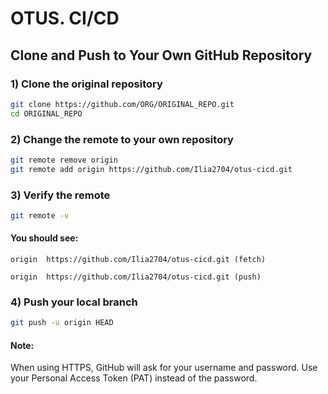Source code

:# OTUS. CI/CD

## Clone and Push to Your Own GitHub Repository

### 1) Clone the original repository
```bash
git clone https://github.com/ORG/ORIGINAL_REPO.git
cd ORIGINAL_REPO
```
### 2) Change the remote to your own repository
```bash
git remote remove origin
git remote add origin https://github.com/Ilia2704/otus-cicd.git
```

### 3) Verify the remote
```bash
git remote -v
```

#### You should see:
`origin  https://github.com/Ilia2704/otus-cicd.git (fetch)`

`origin  https://github.com/Ilia2704/otus-cicd.git (push)`

### 4) Push your local branch
```bash
git push -u origin HEAD
```

#### Note:
When using HTTPS, GitHub will ask for your username and password.
Use your Personal Access Token (PAT) instead of the password.
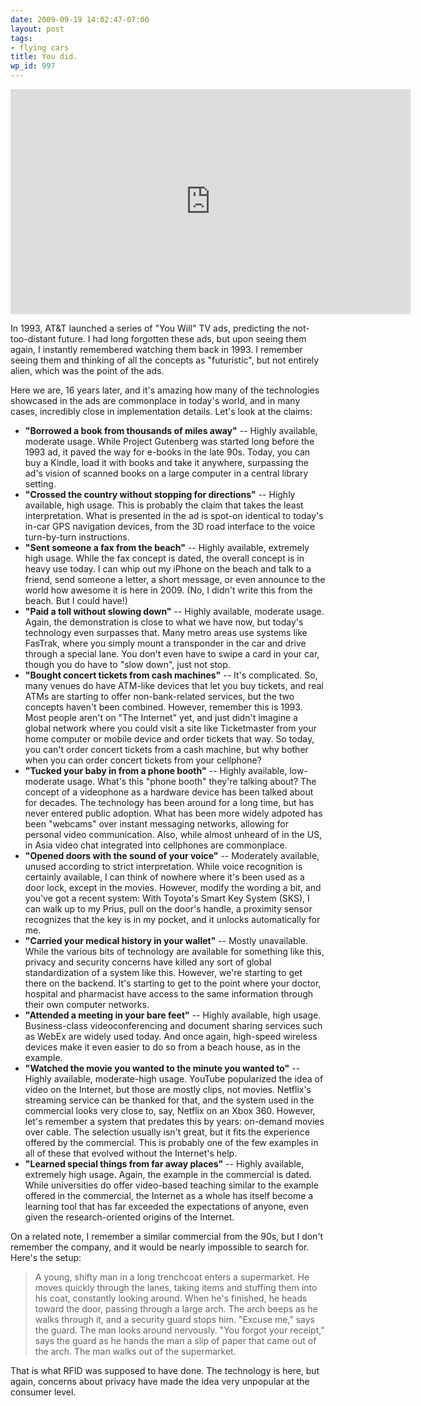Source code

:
 ```yaml
---
date: 2009-09-19 14:02:47-07:00
layout: post
tags:
- flying cars
title: You did.
wp_id: 997
---
```

<iframe width="640" height="360" src="https://www.youtube.com/embed/TZb0avfQme8" frameborder="0" allowfullscreen></iframe>

In 1993, AT&T launched a series of "You Will" TV ads, predicting the not-too-distant future. I had long forgotten these ads, but upon seeing them again, I instantly remembered watching them back in 1993. I remember seeing them and thinking of all the concepts as "futuristic", but not entirely alien, which was the point of the ads.

Here we are, 16 years later, and it's amazing how many of the technologies showcased in the ads are commonplace in today's world, and in many cases, incredibly close in implementation details. Let's look at the claims:

  * **"Borrowed a book from thousands of miles away"** -- Highly available, moderate usage. While Project Gutenberg was started long before the 1993 ad, it paved the way for e-books in the late 90s. Today, you can buy a Kindle, load it with books and take it anywhere, surpassing the ad's vision of scanned books on a large computer in a central library setting.
  * **"Crossed the country without stopping for directions"** -- Highly available, high usage. This is probably the claim that takes the least interpretation. What is presented in the ad is spot-on identical to today's in-car GPS navigation devices, from the 3D road interface to the voice turn-by-turn instructions.
  * **"Sent someone a fax from the beach"** -- Highly available, extremely high usage. While the fax concept is dated, the overall concept is in heavy use today. I can whip out my iPhone on the beach and talk to a friend, send someone a letter, a short message, or even announce to the world how awesome it is here in 2009. (No, I didn't write this from the beach. But I could have!)
  * **"Paid a toll without slowing down"** -- Highly available, moderate usage. Again, the demonstration is close to what we have now, but today's technology even surpasses that. Many metro areas use systems like FasTrak, where you simply mount a transponder in the car and drive through a special lane. You don't even have to swipe a card in your car, though you do have to "slow down", just not stop.
  * **"Bought concert tickets from cash machines"** -- It's complicated. So, many venues do have ATM-like devices that let you buy tickets, and real ATMs are starting to offer non-bank-related services, but the two concepts haven't been combined. However, remember this is 1993. Most people aren't on "The Internet" yet, and just didn't imagine a global network where you could visit a site like Ticketmaster from your home computer or mobile device and order tickets that way. So today, you can't order concert tickets from a cash machine, but why bother when you can order concert tickets from your cellphone?
  * **"Tucked your baby in from a phone booth"** -- Highly available, low-moderate usage. What's this "phone booth" they're talking about? The concept of a videophone as a hardware device has been talked about for decades. The technology has been around for a long time, but has never entered public adoption. What has been more widely adpoted has been "webcams" over instant messaging networks, allowing for personal video communication. Also, while almost unheard of in the US, in Asia video chat integrated into cellphones are commonplace.
  * **"Opened doors with the sound of your voice"** -- Moderately available, unused according to strict interpretation. While voice recognition is certainly available, I can think of nowhere where it's been used as a door lock, except in the movies. However, modify the wording a bit, and you've got a recent system: With Toyota's Smart Key System (SKS), I can walk up to my Prius, pull on the door's handle, a proximity sensor recognizes that the key is in my pocket, and it unlocks automatically for me.
  * **"Carried your medical history in your wallet"** -- Mostly unavailable. While the various bits of technology are available for something like this, privacy and security concerns have killed any sort of global standardization of a system like this. However, we're starting to get there on the backend. It's starting to get to the point where your doctor, hospital and pharmacist have access to the same information through their own computer networks.
  * **"Attended a meeting in your bare feet"** -- Highly available, high usage. Business-class videoconferencing and document sharing services such as WebEx are widely used today. And once again, high-speed wireless devices make it even easier to do so from a beach house, as in the example. 
  * **"Watched the movie you wanted to the minute you wanted to"** -- Highly available, moderate-high usage. YouTube popularized the idea of video on the Internet, but those are mostly clips, not movies. Netflix's streaming service can be thanked for that, and the system used in the commercial looks very close to, say, Netflix on an Xbox 360. However, let's remember a system that predates this by years: on-demand movies over cable. The selection usually isn't great, but it fits the experience offered by the commercial. This is probably one of the few examples in all of these that evolved without the Internet's help.
  * **"Learned special things from far away places"** -- Highly available, extremely high usage. Again, the example in the commercial is dated. While universities do offer video-based teaching similar to the example offered in the commercial, the Internet as a whole has itself become a learning tool that has far exceeded the expectations of anyone, even given the research-oriented origins of the Internet.

On a related note, I remember a similar commercial from the 90s, but I don't remember the company, and it would be nearly impossible to search for. Here's the setup:

> A young, shifty man in a long trenchcoat enters a supermarket. He moves quickly through the lanes, taking items and stuffing them into his coat, constantly looking around. When he's finished, he heads toward the door, passing through a large arch. The arch beeps as he walks through it, and a security guard stops him. "Excuse me," says the guard. The man looks around nervously. "You forgot your receipt," says the guard as he hands the man a slip of paper that came out of the arch. The man walks out of the supermarket.

That is what RFID was supposed to have done. The technology is here, but again, concerns about privacy have made the idea very unpopular at the consumer level.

□ □ □ □ □

Task details -
Transcribe each entry above character for character, omitting pictures.

Problem solution -
Source code

:# OTUS. CI/CD

## Clone and Push to Your Own GitHub Repository

### 1) Clone the original repository
```bash
git clone https://github.com/ORG/ORIGINAL_REPO.git
cd ORIGINAL_REPO
```
### 2) Change the remote to your own repository
```bash
git remote remove origin
git remote add origin https://github.com/Ilia2704/otus-cicd.git
```

### 3) Verify the remote
```bash
git remote -v
```

#### You should see:
`origin  https://github.com/Ilia2704/otus-cicd.git (fetch)`

`origin  https://github.com/Ilia2704/otus-cicd.git (push)`

### 4) Push your local branch
```bash
git push -u origin HEAD
```

#### Note:
When using HTTPS, GitHub will ask for your username and password.
Use your Personal Access Token (PAT) instead of the password.
Source code

:
 ```yaml
---
date: 2009-09-19 14:02:47-07:00
layout: post
tags:
- flying cars
title: You did.
wp_id: 997
---
```

<iframe width="640" height="360" src="https://www.youtube.com/embed/TZb0avfQme8" frameborder="0" allowfullscreen></iframe>

In 1993, AT&T launched a series of "You Will" TV ads, predicting the not-too-distant future. I had long forgotten these ads, but upon seeing them again, I instantly remembered watching them back in 1993. I remember seeing them and thinking of all the concepts as "futuristic", but not entirely alien, which was the point of the ads.

Here we are, 16 years later, and it's amazing how many of the technologies showcased in the ads are commonplace in today's world, and in many cases, incredibly close in implementation details. Let's look at the claims:

  * **"Borrowed a book from thousands of miles away"** -- Highly available, moderate usage. While Project Gutenberg was started long before the 1993 ad, it paved the way for e-books in the late 90s. Today, you can buy a Kindle, load it with books and take it anywhere, surpassing the ad's vision of scanned books on a large computer in a central library setting.
  * **"Crossed the country without stopping for directions"** -- Highly available, high usage. This is probably the claim that takes the least interpretation. What is presented in the ad is spot-on identical to today's in-car GPS navigation devices, from the 3D road interface to the voice turn-by-turn instructions.
  * **"Sent someone a fax from the beach"** -- Highly available, extremely high usage. While the fax concept is dated, the overall concept is in heavy use today. I can whip out my iPhone on the beach and talk to a friend, send someone a letter, a short message, or even announce to the world how awesome it is here in 2009. (No, I didn't write this from the beach. But I could have!)
  * **"Paid a toll without slowing down"** -- Highly available, moderate usage. Again, the demonstration is close to what we have now, but today's technology even surpasses that. Many metro areas use systems like FasTrak, where you simply mount a transponder in the car and drive through a special lane. You don't even have to swipe a card in your car, though you do have to "slow down", just not stop.
  * **"Bought concert tickets from cash machines"** -- It's complicated. So, many venues do have ATM-like devices that let you buy tickets, and real ATMs are starting to offer non-bank-related services, but the two concepts haven't been combined. However, remember this is 1993. Most people aren't on "The Internet" yet, and just didn't imagine a global network where you could visit a site like Ticketmaster from your home computer or mobile device and order tickets that way. So today, you can't order concert tickets from a cash machine, but why bother when you can order concert tickets from your cellphone?
  * **"Tucked your baby in from a phone booth"** -- Highly available, low-moderate usage. What's this "phone booth" they're talking about? The concept of a videophone as a hardware device has been talked about for decades. The technology has been around for a long time, but has never entered public adoption. What has been more widely adpoted has been "webcams" over instant messaging networks, allowing for personal video communication. Also, while almost unheard of in the US, in Asia video chat integrated into cellphones are commonplace.
  * **"Opened doors with the sound of your voice"** -- Moderately available, unused according to strict interpretation. While voice recognition is certainly available, I can think of nowhere where it's been used as a door lock, except in the movies. However, modify the wording a bit, and you've got a recent system: With Toyota's Smart Key System (SKS), I can walk up to my Prius, pull on the door's handle, a proximity sensor recognizes that the key is in my pocket, and it unlocks automatically for me.
  * **"Carried your medical history in your wallet"** -- Mostly unavailable. While the various bits of technology are available for something like this, privacy and security concerns have killed any sort of global standardization of a system like this. However, we're starting to get there on the backend. It's starting to get to the point where your doctor, hospital and pharmacist have access to the same information through their own computer networks.
  * **"Attended a meeting in your bare feet"** -- Highly available, high usage. Business-class videoconferencing and document sharing services such as WebEx are widely used today. And once again, high-speed wireless devices make it even easier to do so from a beach house, as in the example. 
  * **"Watched the movie you wanted to the minute you wanted to"** -- Highly available, moderate-high usage. YouTube popularized the idea of video on the Internet, but those are mostly clips, not movies. Netflix's streaming service can be thanked for that, and the system used in the commercial looks very close to, say, Netflix on an Xbox 360. However, let's remember a system that predates this by years: on-demand movies over cable. The selection usually isn't great, but it fits the experience offered by the commercial. This is probably one of the few examples in all of these that evolved without the Internet's help.
  * **"Learned special things from far away places"** -- Highly available, extremely high usage. Again, the example in the commercial is dated. While universities do offer video-based teaching similar to the example offered in the commercial, the Internet as a whole has itself become a learning tool that has far exceeded the expectations of anyone, even given the research-oriented origins of the Internet.

On a related note, I remember a similar commercial from the 90s, but I don't remember the company, and it would be nearly impossible to search for. Here's the setup:

> A young, shifty man in a long trenchcoat enters a supermarket. He moves quickly through the lanes, taking items and stuffing them into his coat, constantly looking around. When he's finished, he heads toward the door, passing through a large arch. The arch beeps as he walks through it, and a security guard stops him. "Excuse me," says the guard. The man looks around nervously. "You forgot your receipt," says the guard as he hands the man a slip of paper that came out of the arch. The man walks out of the supermarket.

That is what RFID was supposed to have done. The technology is here, but again, concerns about privacy have made the idea very unpopular at the consumer level.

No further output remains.